This Work in Progress paper describes a spatial visualization intervention we implemented in a first semester engineering course entitled Engineering Success. We created this three-credit course to (1) develop skills necessary for success throughout our engineering program and (2) enhance the retention of students in the engineering program. The course includes a review of pre-calculus mathematics with opportunity for remediation, development of non-cognitive (soft) skills, career exploration, and practice of spatial skills. This effort focuses on student spatial skills shown to correlate with success in chemistry, computer science, engineering, and mathematics.
Previous studies found that females, independent of racial and ethnic background, consistently lag behind males in measures of spatial skills. Researchers found that female students entering an engineering program report less confidence than male students in engineering being the right field for them, in scientific preparation, and in their preparation of using graphical tools. The combination of a lack of confidence upon entry into an engineering program and low spatial visualization skills in comparison to male peers may hurt retention efforts in the case of female students. Previous studies also found that students can improve their spatial skills in a short amount of time through specialized training. Various training approaches, including the use of pencil and paper exercises and specific computer applications or mobile apps, demonstrate similar improvements in spatial visualization.

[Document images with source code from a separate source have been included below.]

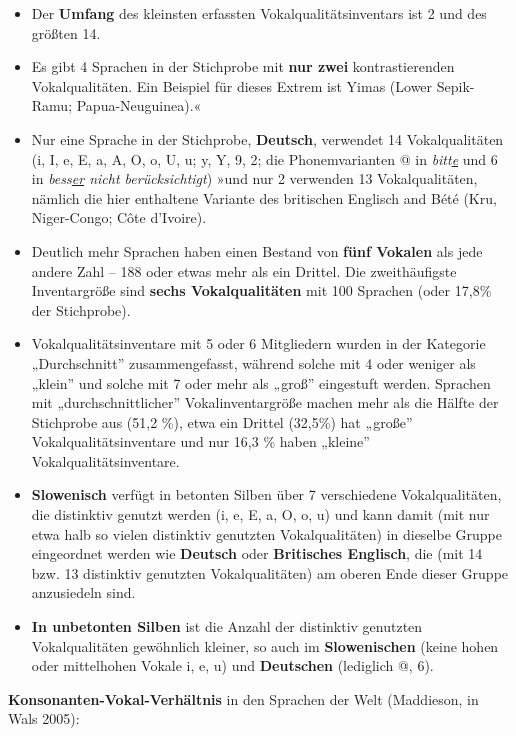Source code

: \documentclass[
  letterpaper,
]{scrbook}
\begin{document}
\begin{itemize}
\item
  Der \textbf{Umfang} des kleinsten erfassten Vokalqualitätsinventars
  ist 2 und des größten 14.
\item
  Es gibt 4 Sprachen in der Stichprobe mit \textbf{nur zwei}
  kontrastierenden Vokalqualitäten. Ein Beispiel für dieses Extrem ist
  Yimas (Lower Sepik-Ramu; Papua-Neuguinea).«
\item
  Nur eine Sprache in der Stichprobe, \textbf{Deutsch}, verwendet 14
  Vokalqualitäten (i, I, e, E, a, A, O, o, U, u; y, Y, 9, 2; die
  Phonemvarianten @ in \emph{bitt\uline{e}} und 6 in
  \emph{bess\uline{er} nicht berücksichtigt}) »und nur 2 verwenden 13
  Vokalqualitäten, nämlich die hier enthaltene Variante des britischen
  Englisch and Bété (Kru, Niger-Congo; Côte d'Ivoire).
\item
  Deutlich mehr Sprachen haben einen Bestand von \textbf{fünf Vokalen}
  als jede andere Zahl -- 188 oder etwas mehr als ein Drittel. Die
  zweithäufigste Inventargröße sind \textbf{sechs Vokalqualitäten} mit
  100 Sprachen (oder 17,8\% der Stichprobe).
\item
  Vokalqualitätsinventare mit 5 oder 6 Mitgliedern wurden in der
  Kategorie „Durchschnitt'' zusammengefasst, während solche mit 4 oder
  weniger als „klein'' und solche mit 7 oder mehr als „groß'' eingestuft
  werden. Sprachen mit „durchschnittlicher'' Vokalinventargröße machen
  mehr als die Hälfte der Stichprobe aus (51,2 \%), etwa ein Drittel
  (32,5\%) hat „große'' Vokalqualitätsinventare und nur 16,3 \% haben
  „kleine'' Vokalqualitätsinventare.
\item
  \textbf{Slowenisch} verfügt in betonten Silben über 7 verschiedene
  Vokalqualitäten, die distinktiv genutzt werden (i, e, E, a, O, o, u)
  und kann damit (mit nur etwa halb so vielen distinktiv genutzten
  Vokalqualitäten) in dieselbe Gruppe eingeordnet werden wie
  \textbf{Deutsch} oder \textbf{Britisches Englisch}, die (mit 14 bzw.
  13 distinktiv genutzten Vokalqualitäten) am oberen Ende dieser Gruppe
  anzusiedeln sind.
\item
  \textbf{In unbetonten Silben} ist die Anzahl der distinktiv genutzten
  Vokalqualitäten gewöhnlich kleiner, so auch im \textbf{Slowenischen}
  (keine hohen oder mittelhohen Vokale i, e, u) und \textbf{Deutschen}
  (lediglich @, 6).
\end{itemize}

\textbf{Konsonanten-Vokal-Verhältnis} in den Sprachen der Welt
(Maddieson, in Wals 2005):
\end{document}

Of three spatial ability subcategories including: spatial perception, mental rotation, and spatial visualization, this study focuses on mental rotation, as this subcategory shows the largest male to female advantage in skill level. Our six-day intervention begins and ends with an evaluation of 12 questions of the Vandenberg Mental Rotation Test to measure changes in performance on mental rotation tasks. The intervention includes several hands-on activities to promote the practice of spatial skills. In addition to developing a low-cost spatial skills intervention, we want to investigate whether our Engineering Success course works to improve student’s mental rotation ability along with if and how well improvements in spatial skills impact retention of students into the second year of our engineering program. Our sample size is small, but our initial results show improvement in the rotation test scores of our lowest scoring students.